Bullseye was by no stretch of the imagination high brow, the contestants were always the same, either the aforementioned mates from the pub or a husband and wife team with the wife always answering Jims ridiculously easy questions while the husband impressed his masculinity and threw the ‘arrows’. The first rounds questions always involved a spelling round which was particularly enjoyable as the viewer got to watch a graphic of ‘Bully’ walk across the screen with a dictionary checking the answer, emitting a resounding ‘moooooo!’ if the answer was correct.
With the first round out the way Jim got to get shut of the first pair out of the three couples who started the game. A pat on the back from Bowen and a quip about the lovely part of the country the couple were from was enough to keep them happy, and with the promise of sharing the forty quid they had won they toddled off back to Cradley Heath or some other suburb of Birmingham.
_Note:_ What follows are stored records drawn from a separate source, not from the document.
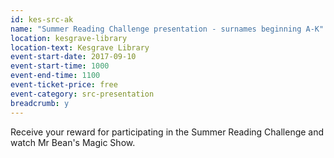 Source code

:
 ```yaml
---
id: kes-src-ak
name: "Summer Reading Challenge presentation - surnames beginning A-K"
location: kesgrave-library
location-text: Kesgrave Library
event-start-date: 2017-09-10
event-start-time: 1000
event-end-time: 1100
event-ticket-price: free
event-category: src-presentation
breadcrumb: y
---
```


Receive your reward for participating in the Summer Reading Challenge and watch Mr Bean's Magic Show.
The chance of a real bona fide darts player to come on and do their bit for charity was another highlight of the show. Nine darts and the score were turned into cash for the charity of the contestant’s choice. Jim always nodded his head and muttered ‘very worthwhile charity that’ even in the unlikely event that the money was going to be given to the cats home instead of the local children’s respiratory unit. This segment of the show was all well and good if we had someone of Eric Bristow’s calibre on, but it didn’t quite work as well when women’s champion Maurine Flowers took to the oche. I m sure I watched an episode where the referee Tony Greene fabricated a score because she kept hitting eleven or twenty six, I m certain of it! The groan of a contestant was almost audible if Maureen was on the show. ‘Hard lines’ was Jims stock phrase if the professional failed to perform, ‘always hard under the lights’ he would say even though they performed half pissed back in the day on the telly every other Saturday afternoon
The original question ‘Was Bullseye any good?’ can be settled once and for all with the most exciting finale to any tea time Sunday sports based quiz ever! After the final round and we were down to the last pairing, with prizes reaching the heady heights of a clock radio, a faux fur coat and a couple of hundred quid, Jim with his serious poker face would ask the couple to gamble their winnings against a mystery Bully s star prize. With tension mounting and the studio audience cajoling them to take the plunge we waited with bated breath. Amazingly some contestants were quite happy not risking it and sharing the cash they could have earned on time and a half overtime on Saturday morning, and the possible rift over a Morphy Richards Teas maid would be settled down the local the following Friday night. The teams who had the balls to accept the challenge of scoring 101 or more with six darts were hoping for the car (which was usually a bottom of the range Fiat Uno). Bizarrely though, when the prize was unveiled, the revolving floor would sometimes turn round to reveal a speed boat! Now I’m not saying a speed boat wasn’t a nice prize but two mates from Smethwick winning a bloody boat? Winning Bullseye didn’t suddenly turn you into James Bond surely? I always imagined that boat stuck on a drive in the middle of Brum taking up valuable space where the Fiat Uno or Fiesta should have been.
So to sum up, yes in my opinion Bullseye was good; especially if you enjoy watching disappointment on grown men’s faces at the realisation they live nowhere near a bloody lake!